Churches Should Be Leery of Patriotism January 15, 2014

In the most recent issue of First Things, one paragraph in Grant Kaplan’s essay “Celibacy as Political Resistance” really caught my attention.  He’s writing about the USCCB’s opposition to the contraception mandate, but I think his point is well-taken regardless of your position on that policy question:

In response to the government’s decision to force Catholic institutions to comply with the new health care law, for example, one might have hoped for a strong, prophetic, and theologically serious response from a Catholic leadership that feels especially besieged by the Affordable Care Act. Instead, the United States Conference of Catholic Bishops gave us the feeble “Fortnight for Freedom.” In name (“Freedom”), time (concluding on Independence Day), and icon (the Statue of Liberty), the USCCB merged American mythology with Christian history. The bishops’ rhetoric suggested no inherent incompatibility between being American and following the gospel.
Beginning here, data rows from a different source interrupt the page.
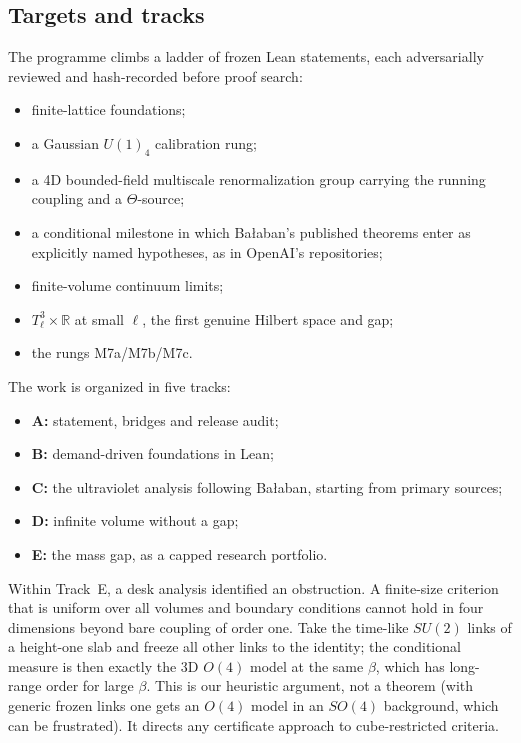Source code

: \documentclass[11pt]{article}
\theoremstyle{definition}
\theoremstyle{remark}
\newcommand{\R}{\mathbb{R}}
\begin{document}
\subsection{Targets and tracks}
The programme climbs a ladder of frozen Lean statements, each adversarially reviewed and
hash-recorded before proof search:
\begin{itemize}[leftmargin=*]
\item finite-lattice foundations;
\item a Gaussian $U(1)_4$ calibration rung;
\item a 4D bounded-field multiscale renormalization group carrying the running coupling and a
  $\Theta$-source;
\item a conditional milestone in which Ba{\l}aban's published theorems enter as explicitly named
  hypotheses, as in OpenAI's repositories;
\item finite-volume continuum limits;
\item $T^3_\ell\times\R$ at small $\ell$, the first genuine Hilbert space and gap;
\item the rungs M7a/M7b/M7c.
\end{itemize}
The work is organized in five tracks:
\begin{itemize}[leftmargin=*]
\item \textbf{A:} statement, bridges and release audit;
\item \textbf{B:} demand-driven foundations in Lean;
\item \textbf{C:} the ultraviolet analysis following Ba{\l}aban, starting from primary sources;
\item \textbf{D:} infinite volume without a gap;
\item \textbf{E:} the mass gap, as a capped research portfolio.
\end{itemize}
Within Track~E, a desk analysis identified an obstruction. A finite-size criterion that is
uniform over all volumes and boundary conditions cannot hold in four dimensions beyond bare
coupling of order one. Take the time-like $SU(2)$ links of a height-one slab and freeze all other
links to the identity; the conditional measure is then exactly the 3D $O(4)$ model at the same
$\beta$, which has long-range order for large $\beta$. This is our heuristic argument, not a
theorem (with generic frozen links one gets an $O(4)$ model in an $SO(4)$ background, which can be
frustrated). It directs any certificate approach to cube-restricted criteria.
\end{document}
If the new health care law were only more American, there would be no need to protest.

Not everything wrong is illegal.  And not everything wrong is unamerican.  So if you keep choosing to frame your fights as constitutional questions or as questions of identity and patriotism, you’ll end up in a bind.  For one thing, “American values” (or, more narrowly, the Constitution) are not specific enough to rule out contradiction.  Math theorems aren’t allowed to prove both A and not A, but a legal test can certainly find Policy A and mutually contradictory Policy B are both kosher.  And both may fit into some strain of American cultural traditions.
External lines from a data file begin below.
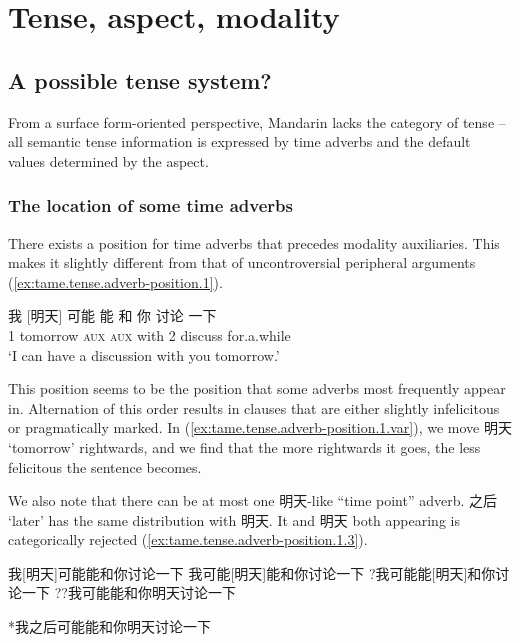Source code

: \documentclass[UTF8, a4paper, oneside, scheme=plain, 12pt]{ctexrep}
\newcommand{\translate}[1]{`#1'}
\newcommand*{\category}[1]{\textsc{#1}}
\begin{document}
\chapter{Tense, aspect, modality}

\section{A possible tense system?}\label{sec:tam.tense}

From a surface form-oriented perspective, 
Mandarin lacks the category of tense -- 
all semantic tense information is 
expressed by time adverbs 
and the default values determined by the aspect.

\subsection{The location of some time adverbs}

There exists a position for time adverbs that precedes modality auxiliaries.
This makes it slightly different from that 
of uncontroversial peripheral arguments
(\ref{ex:tame.tense.adverb-position.1}).

\begin{exe}
    \ex\label{ex:tame.tense.adverb-position.1}
    \gll 我 [明天] 可能 能 和 你 讨论 一下 \\
    1 tomorrow \category{aux} \category{aux} with 2 discuss for.a.while \\
    \glt\translate{I can have a discussion with you tomorrow.}
\end{exe}

This position seems to be the position that some adverbs most frequently appear in.
Alternation of this order results in 
clauses that are either slightly infelicitous 
or pragmatically marked. 
In (\ref{ex:tame.tense.adverb-position.1.var}),
we move 明天 \translate{tomorrow} rightwards,
and we find that the more rightwards it goes,
the less felicitous the sentence becomes.

We also note that there can be at most one 明天-like ``time point'' adverb.
之后 \translate{later} has the same distribution with 明天.
It and 明天 both appearing is categorically rejected 
(\ref{ex:tame.tense.adverb-position.1.3}).

\begin{exe}
    \ex\label{ex:tame.tense.adverb-position.1.var} \begin{xlist}
        \ex 我[明天]可能能和你讨论一下
        \ex 我可能[明天]能和你讨论一下
        \ex ?我可能能[明天]和你讨论一下
        \ex ??我可能能和你明天讨论一下
    \end{xlist}

    \ex\label{ex:tame.tense.adverb-position.1.3} *我之后可能能和你明天讨论一下
\end{exe}
\end{document}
The more you default to legalistic or national identity-linked rhetoric, the more you reinforce the idea that these two kinds of arguments are trump cards in the public square.  And you’ll find you’ve painted yourself into a corner when you oppose something that isn’t illegal and isn’t unamerican, but seems to you to be deeply wrong.  I don’t particularly like it when Catholic churches have American flags up near the altar or sing “God Bless America” for the recessional hymn on the Fourth of July.  The Church isn’t opposed to this country, but it’s not supposed to be too tightly linked or loyal to any.

Framing too many arguments legally doesn’t just do violence to the Christian cause, but to the plausibility of our legal system.  There’s a lot of tortured, convoluted jurisprudence in order to make some hot-button issue appear tangentially relevant to the Constitution.  (I appreciated, during the Obamacare case, the justice who pointed out that a broccoli-eating mandate would be stupid but legal).  Bad cases make bad law.

Catholics, and everyone else, should be comfortable picking their fights outside the courtroom, and outside specifically American claims.  It may be easier to fight a legal case, but culture war is better.  You’re fighting for hearts and minds, not laws on the books.  The ultimate goal is to help shape people informed by phronesis — practical wisdom, who refrain from cruelty because it is wrong, not because of legal repercussions.  Nudges and legal pressures are all right as a stop-gap (and as a concession to our fallen nature), but when the President signs a bill into law, the fight has assuredly not come to an end.